» GOAL OF THE EXERCISE
Your answer must be the records below, given again exactly, with no pictures in it.

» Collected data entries
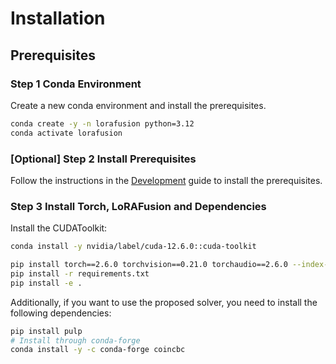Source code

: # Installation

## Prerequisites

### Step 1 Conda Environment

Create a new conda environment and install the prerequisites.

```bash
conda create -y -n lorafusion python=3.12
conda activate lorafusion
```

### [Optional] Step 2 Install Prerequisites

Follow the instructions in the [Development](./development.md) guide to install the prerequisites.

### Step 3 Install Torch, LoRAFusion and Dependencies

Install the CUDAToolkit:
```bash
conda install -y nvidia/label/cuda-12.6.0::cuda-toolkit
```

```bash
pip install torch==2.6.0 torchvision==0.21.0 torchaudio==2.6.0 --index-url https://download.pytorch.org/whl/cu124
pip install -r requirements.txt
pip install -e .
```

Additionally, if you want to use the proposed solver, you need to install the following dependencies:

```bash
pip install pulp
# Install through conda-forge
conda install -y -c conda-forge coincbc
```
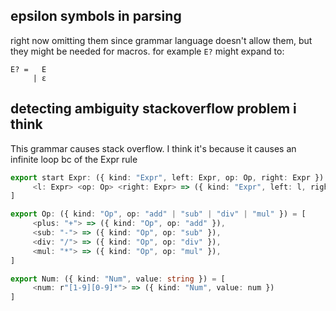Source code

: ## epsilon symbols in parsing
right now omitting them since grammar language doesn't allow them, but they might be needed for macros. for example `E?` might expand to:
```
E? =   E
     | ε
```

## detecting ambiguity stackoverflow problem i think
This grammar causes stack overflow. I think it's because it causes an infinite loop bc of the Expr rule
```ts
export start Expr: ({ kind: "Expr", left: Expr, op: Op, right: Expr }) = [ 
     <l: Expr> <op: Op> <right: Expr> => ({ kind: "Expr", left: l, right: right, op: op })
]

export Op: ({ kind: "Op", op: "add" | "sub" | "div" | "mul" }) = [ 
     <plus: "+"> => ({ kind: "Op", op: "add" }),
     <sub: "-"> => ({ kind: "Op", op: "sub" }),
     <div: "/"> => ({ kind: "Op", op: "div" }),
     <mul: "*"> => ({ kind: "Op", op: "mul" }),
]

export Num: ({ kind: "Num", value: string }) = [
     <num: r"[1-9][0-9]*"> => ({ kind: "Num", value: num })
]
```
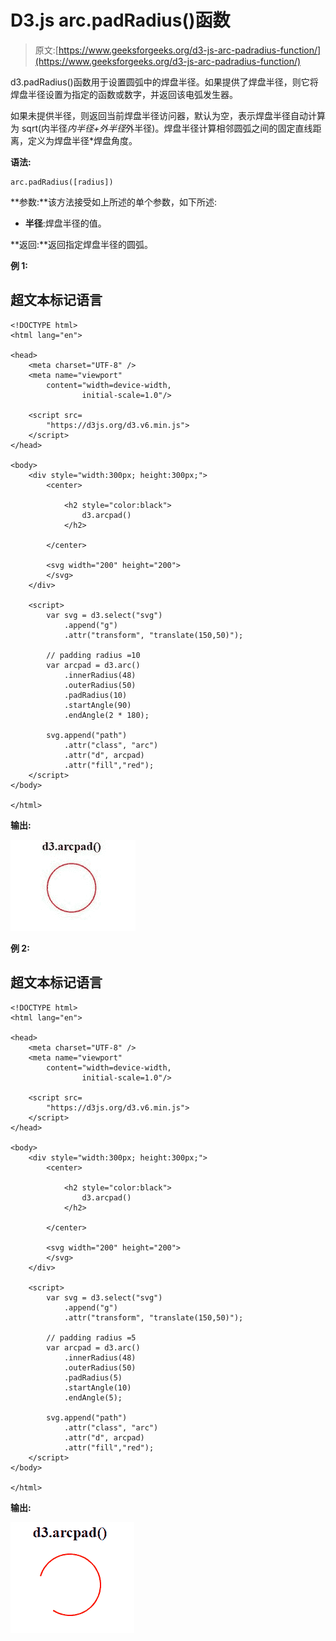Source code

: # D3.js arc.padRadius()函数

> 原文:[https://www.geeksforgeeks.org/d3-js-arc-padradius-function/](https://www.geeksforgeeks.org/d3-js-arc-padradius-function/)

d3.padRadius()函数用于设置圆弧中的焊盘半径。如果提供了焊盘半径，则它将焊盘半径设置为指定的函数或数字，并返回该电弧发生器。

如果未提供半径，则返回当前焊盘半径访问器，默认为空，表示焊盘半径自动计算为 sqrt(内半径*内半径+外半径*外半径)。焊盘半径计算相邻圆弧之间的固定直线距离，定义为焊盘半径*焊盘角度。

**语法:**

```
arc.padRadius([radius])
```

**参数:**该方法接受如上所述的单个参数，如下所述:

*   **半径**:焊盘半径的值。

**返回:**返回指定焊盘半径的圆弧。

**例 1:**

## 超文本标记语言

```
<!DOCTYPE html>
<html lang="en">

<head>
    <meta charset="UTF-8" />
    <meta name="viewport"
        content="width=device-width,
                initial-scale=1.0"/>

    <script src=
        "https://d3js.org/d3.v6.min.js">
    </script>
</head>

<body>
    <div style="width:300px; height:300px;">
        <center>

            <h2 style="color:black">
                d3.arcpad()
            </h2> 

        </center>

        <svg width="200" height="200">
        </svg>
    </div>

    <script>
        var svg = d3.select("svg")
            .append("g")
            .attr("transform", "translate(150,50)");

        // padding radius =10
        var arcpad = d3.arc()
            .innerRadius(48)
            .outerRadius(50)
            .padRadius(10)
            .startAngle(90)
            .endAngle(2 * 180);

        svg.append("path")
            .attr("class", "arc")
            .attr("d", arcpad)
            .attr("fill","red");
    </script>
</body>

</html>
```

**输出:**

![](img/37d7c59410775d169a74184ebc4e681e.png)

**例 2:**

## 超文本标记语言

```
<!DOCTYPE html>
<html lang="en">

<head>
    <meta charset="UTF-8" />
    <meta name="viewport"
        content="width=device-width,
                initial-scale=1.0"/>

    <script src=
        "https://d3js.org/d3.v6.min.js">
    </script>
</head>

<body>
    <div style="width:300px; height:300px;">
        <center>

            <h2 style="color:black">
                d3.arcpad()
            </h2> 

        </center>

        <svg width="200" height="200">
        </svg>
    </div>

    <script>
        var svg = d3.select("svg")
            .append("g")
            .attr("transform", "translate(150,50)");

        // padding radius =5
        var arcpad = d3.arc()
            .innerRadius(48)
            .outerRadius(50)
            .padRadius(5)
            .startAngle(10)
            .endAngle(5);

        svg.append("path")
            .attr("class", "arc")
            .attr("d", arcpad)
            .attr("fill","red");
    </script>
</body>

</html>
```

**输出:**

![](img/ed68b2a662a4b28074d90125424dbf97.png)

» WRITTEN REPLY
Source code

: # Installation

## Prerequisites

### Step 1 Conda Environment

Create a new conda environment and install the prerequisites.

```bash
conda create -y -n lorafusion python=3.12
conda activate lorafusion
```

### [Optional] Step 2 Install Prerequisites

Follow the instructions in the [Development](./development.md) guide to install the prerequisites.

### Step 3 Install Torch, LoRAFusion and Dependencies

Install the CUDAToolkit:
```bash
conda install -y nvidia/label/cuda-12.6.0::cuda-toolkit
```

```bash
pip install torch==2.6.0 torchvision==0.21.0 torchaudio==2.6.0 --index-url https://download.pytorch.org/whl/cu124
pip install -r requirements.txt
pip install -e .
```

Additionally, if you want to use the proposed solver, you need to install the following dependencies:

```bash
pip install pulp
# Install through conda-forge
conda install -y -c conda-forge coincbc
```
Source code

: ## epsilon symbols in parsing
right now omitting them since grammar language doesn't allow them, but they might be needed for macros. for example `E?` might expand to:
```
E? =   E
     | ε
```

## detecting ambiguity stackoverflow problem i think
This grammar causes stack overflow. I think it's because it causes an infinite loop bc of the Expr rule
```ts
export start Expr: ({ kind: "Expr", left: Expr, op: Op, right: Expr }) = [ 
     <l: Expr> <op: Op> <right: Expr> => ({ kind: "Expr", left: l, right: right, op: op })
]

export Op: ({ kind: "Op", op: "add" | "sub" | "div" | "mul" }) = [ 
     <plus: "+"> => ({ kind: "Op", op: "add" }),
     <sub: "-"> => ({ kind: "Op", op: "sub" }),
     <div: "/"> => ({ kind: "Op", op: "div" }),
     <mul: "*"> => ({ kind: "Op", op: "mul" }),
]

export Num: ({ kind: "Num", value: string }) = [
     <num: r"[1-9][0-9]*"> => ({ kind: "Num", value: num })
]
```
Source code

: # D3.js arc.padRadius()函数

> 原文:[https://www.geeksforgeeks.org/d3-js-arc-padradius-function/](https://www.geeksforgeeks.org/d3-js-arc-padradius-function/)

d3.padRadius()函数用于设置圆弧中的焊盘半径。如果提供了焊盘半径，则它将焊盘半径设置为指定的函数或数字，并返回该电弧发生器。

如果未提供半径，则返回当前焊盘半径访问器，默认为空，表示焊盘半径自动计算为 sqrt(内半径*内半径+外半径*外半径)。焊盘半径计算相邻圆弧之间的固定直线距离，定义为焊盘半径*焊盘角度。

**语法:**

```
arc.padRadius([radius])
```

**参数:**该方法接受如上所述的单个参数，如下所述:

*   **半径**:焊盘半径的值。

**返回:**返回指定焊盘半径的圆弧。

**例 1:**

## 超文本标记语言

```
<!DOCTYPE html>
<html lang="en">

<head>
    <meta charset="UTF-8" />
    <meta name="viewport"
        content="width=device-width,
                initial-scale=1.0"/>

    <script src=
        "https://d3js.org/d3.v6.min.js">
    </script>
</head>

<body>
    <div style="width:300px; height:300px;">
        <center>

            <h2 style="color:black">
                d3.arcpad()
            </h2> 

        </center>

        <svg width="200" height="200">
        </svg>
    </div>

    <script>
        var svg = d3.select("svg")
            .append("g")
            .attr("transform", "translate(150,50)");

        // padding radius =10
        var arcpad = d3.arc()
            .innerRadius(48)
            .outerRadius(50)
            .padRadius(10)
            .startAngle(90)
            .endAngle(2 * 180);

        svg.append("path")
            .attr("class", "arc")
            .attr("d", arcpad)
            .attr("fill","red");
    </script>
</body>

</html>
```

**输出:**

![](img/37d7c59410775d169a74184ebc4e681e.png)

**例 2:**

## 超文本标记语言

```
<!DOCTYPE html>
<html lang="en">

<head>
    <meta charset="UTF-8" />
    <meta name="viewport"
        content="width=device-width,
                initial-scale=1.0"/>

    <script src=
        "https://d3js.org/d3.v6.min.js">
    </script>
</head>

<body>
    <div style="width:300px; height:300px;">
        <center>

            <h2 style="color:black">
                d3.arcpad()
            </h2> 

        </center>

        <svg width="200" height="200">
        </svg>
    </div>

    <script>
        var svg = d3.select("svg")
            .append("g")
            .attr("transform", "translate(150,50)");

        // padding radius =5
        var arcpad = d3.arc()
            .innerRadius(48)
            .outerRadius(50)
            .padRadius(5)
            .startAngle(10)
            .endAngle(5);

        svg.append("path")
            .attr("class", "arc")
            .attr("d", arcpad)
            .attr("fill","red");
    </script>
</body>

</html>
```

**输出:**

![](img/ed68b2a662a4b28074d90125424dbf97.png)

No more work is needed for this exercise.